At the Vatican, Pope Benedict XVI's top official for justice matters denounced the death penalty as going against redemption and human dignity.

"We know the death penalty doesn't resolve anything," Cardinal Renato Martino said.

"Even a criminal is worthy of respect because he is a human being."

The issue was amplified in the case of Williams due to the apparent remorse many believe the Crips gang co-founder showed by writing children's books about the dangers of gangs.

Leaders of Austria's opposition pacifist Green Party went as far as to call for Mr Schwarzenegger to be stripped of his Austrian citizenship - a demand rejected by Chancellor Wolfgang Schuessel as "absurd."

In Graz, Mr Schwarzenegger's hometown, local Greens said they would file a petition to remove the governor's name from the southern city's Arnold Schwarzenegger Stadium. A Christian political group went even further, suggesting it be renamed the Stanley Tookie Williams Stadium.

The human rights group Amnesty International also condemned the execution, pointing to "concerns about racial discrimination" during the trial of Williams, an African-American.

From London, Clive Stafford-Smith, a human rights attorney specialising in death penalty cases, called the execution "very sad".

"He was twice as old as when they sentenced him to die, and he certainly wasn't the same person that he was when he was sentenced," he said.
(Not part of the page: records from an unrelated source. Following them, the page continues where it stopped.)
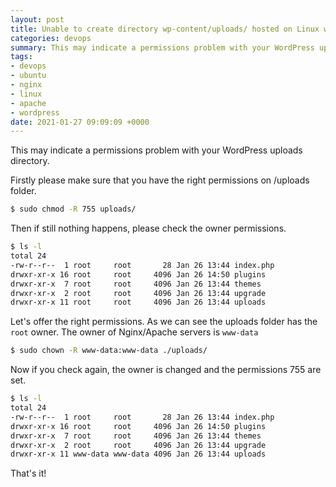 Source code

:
 ```yaml
---
layout: post
title: Unable to create directory wp-content/uploads/ hosted on Linux with Nginx/Apache
categories: devops
summary: This may indicate a permissions problem with your WordPress uploads directory.
tags:
- devops
- ubuntu
- nginx
- linux
- apache
- wordpress
date: 2021-01-27 09:09:09 +0000
---
```


This may indicate a permissions problem with your WordPress uploads directory.

Firstly please make sure that you have the right permissions on /uploads folder.

```sh
$ sudo chmod -R 755 uploads/
```

Then if still nothing happens, please check the owner permissions.

```sh
$ ls -l
total 24
-rw-r--r--  1 root     root       28 Jan 26 13:44 index.php
drwxr-xr-x 16 root     root     4096 Jan 26 14:50 plugins
drwxr-xr-x  7 root     root     4096 Jan 26 13:44 themes
drwxr-xr-x  2 root     root     4096 Jan 26 13:44 upgrade
drwxr-xr-x 11 root     root     4096 Jan 26 13:44 uploads
```

Let's offer the right permissions. As we can see the uploads folder has the `root` owner. The owner of Nginx/Apache servers is `www-data`


```sh
$ sudo chown -R www-data:www-data ./uploads/
```

Now if you check again, the owner is changed and the permissions 755 are set.

```sh
$ ls -l
total 24
-rw-r--r--  1 root     root       28 Jan 26 13:44 index.php
drwxr-xr-x 16 root     root     4096 Jan 26 14:50 plugins
drwxr-xr-x  7 root     root     4096 Jan 26 13:44 themes
drwxr-xr-x  2 root     root     4096 Jan 26 13:44 upgrade
drwxr-xr-x 11 www-data www-data 4096 Jan 26 13:44 uploads
```

That's it!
Among the celebrities who took up Williams's cause were Jamie Foxx, who played the gang leader in a film; rapper Snoop Dogg, himself a former Crip; Sister Helen Prejean, the nun depicted in Dead Man Walking, and Bianca Jagger.

During Williams's 24 years on death row, a Swiss legislator, college professors and others nominated him for the Nobel Prizes in peace and literature.